Abstract
Radiation therapy (RT) provides therapeutic benefits for patients with glioblastoma (GBM), but inevitably induces poorly understood global changes in GBM and its microenvironment (TME) that promote radio-resistance and recurrence. Through a cell surface marker screen, we identified that CD142 (tissue factor or F3) is robustly induced in the senescence-associated β-galactosidase (SA-βGal)-positive GBM cells after irradiation. F3 promotes clonal expansion of irradiated SA-βGalGBM cells and orchestrates oncogenic TME remodeling by activating both tumor-autonomous signaling and extrinsic coagulation pathways. Intratumoral F3 signaling induces a mesenchymal-like cell state transition and elevated chemokine secretion. Simultaneously, F3-mediated focal hypercoagulation states lead to activation of tumor-associated macrophages (TAMs) and extracellular matrix (ECM) remodeling. A newly developed F3-targeting agent potently inhibits the aforementioned oncogenic events and impedes tumor relapse in vivo. These findings support F3 as a critical regulator for therapeutic resistance and oncogenic senescence in GBM, opening potential therapeutic avenues.
Overview
- The study investigates the impact of radiation therapy (RT) on glioblastoma (GBM) and its microenvironment (TME).
- The study identifies CD142 (tissue factor or F3) as a robustly induced cell surface marker in senescence-associated β-galactosidase (SA-βGal)-positive GBM cells after irradiation. F3 promotes clonal expansion and orchestrates oncogenic TME remodeling. F3-mediated focal hypercoagulation states lead to activation of tumor-associated macrophages (TAMs) and extracellular matrix (ECM) remodeling. A newly developed F3-targeting agent potently inhibits these oncogenic events and impedes tumor relapse in vivo. The study aims to identify F3 as a critical regulator for therapeutic resistance and oncogenic senescence in GBM, opening potential therapeutic avenues.
Comparative Analysis & Findings
- The study compares the outcomes observed under different experimental conditions or interventions, specifically the impact of radiation therapy on GBM and its microenvironment.

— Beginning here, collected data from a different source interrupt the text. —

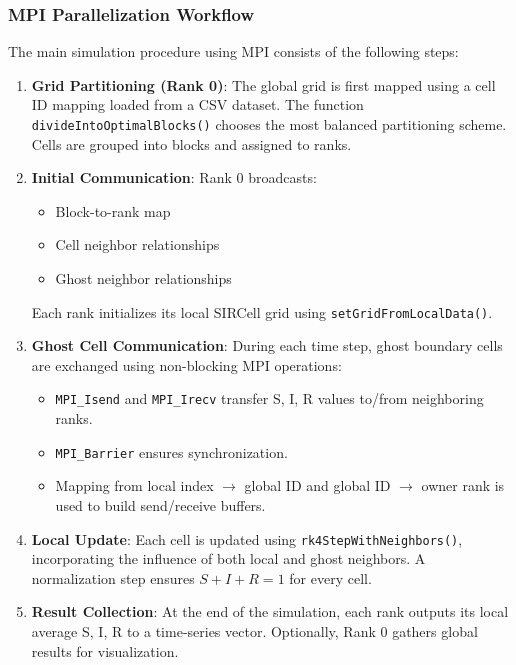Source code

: \subsubsection*{MPI Parallelization Workflow}
The main simulation procedure using MPI consists of the following steps:
\begin{enumerate}
    \item \textbf{Grid Partitioning (Rank 0)}: The global grid is first mapped using a cell ID mapping loaded from a CSV dataset. The function\\\texttt{divideIntoOptimalBlocks()} chooses the most balanced partitioning scheme. Cells are grouped into blocks and assigned to ranks.
    
    \item \textbf{Initial Communication}: Rank 0 broadcasts:
    \begin{itemize}
        \item Block-to-rank map
        \item Cell neighbor relationships
        \item Ghost neighbor relationships
    \end{itemize}
    Each rank initializes its local SIRCell grid using \texttt{setGridFromLocalData()}.

    \item \textbf{Ghost Cell Communication}: During each time step, ghost boundary cells are exchanged using non-blocking MPI operations:
    \begin{itemize}
        \item \texttt{MPI\_Isend} and \texttt{MPI\_Irecv} transfer S, I, R values to/from neighboring ranks.
        \item \texttt{MPI\_Barrier} ensures synchronization.
        \item Mapping from local index $\rightarrow$ global ID and global ID $\rightarrow$ owner rank is used to build send/receive buffers.
    \end{itemize}

    \item \textbf{Local Update}: Each cell is updated using \texttt{rk4StepWithNeighbors()}, incorporating the influence of both local and ghost neighbors. A normalization step ensures \( S + I + R = 1 \) for every cell.

    \item \textbf{Result Collection}: At the end of the simulation, each rank outputs its local average S, I, R to a time-series vector. Optionally, Rank 0 gathers global results for visualization.
\end{enumerate}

The study identifies CD142 (tissue factor or F3) as a robustly induced cell surface marker in senescence-associated β-galactosidase (SA-βGal)-positive GBM cells after irradiation. F3 promotes clonal expansion and orchestrates oncogenic TME remodeling. F3-mediated focal hypercoagulation states lead to activation of tumor-associated macrophages (TAMs) and extracellular matrix (ECM) remodeling. The study finds that F3 is a critical regulator for therapeutic resistance and oncogenic senescence in GBM, opening potential therapeutic avenues.
Implications and Future Directions
- The study's findings have significant implications for the field of research and clinical practice. The study identifies F3 as a critical regulator for therapeutic resistance and oncogenic senescence in GBM, opening potential therapeutic avenues. The study suggests that F3-targeting agents could be used to inhibit oncogenic events and impede tumor relapse in vivo. The study identifies several limitations, including the need for further research to validate the findings in larger patient populations and to explore the potential of F3-targeting agents in combination with other therapies. The study suggests several future research directions, including the development of more specific F3-targeting agents and the exploration of the role of F3 in other types of cancer.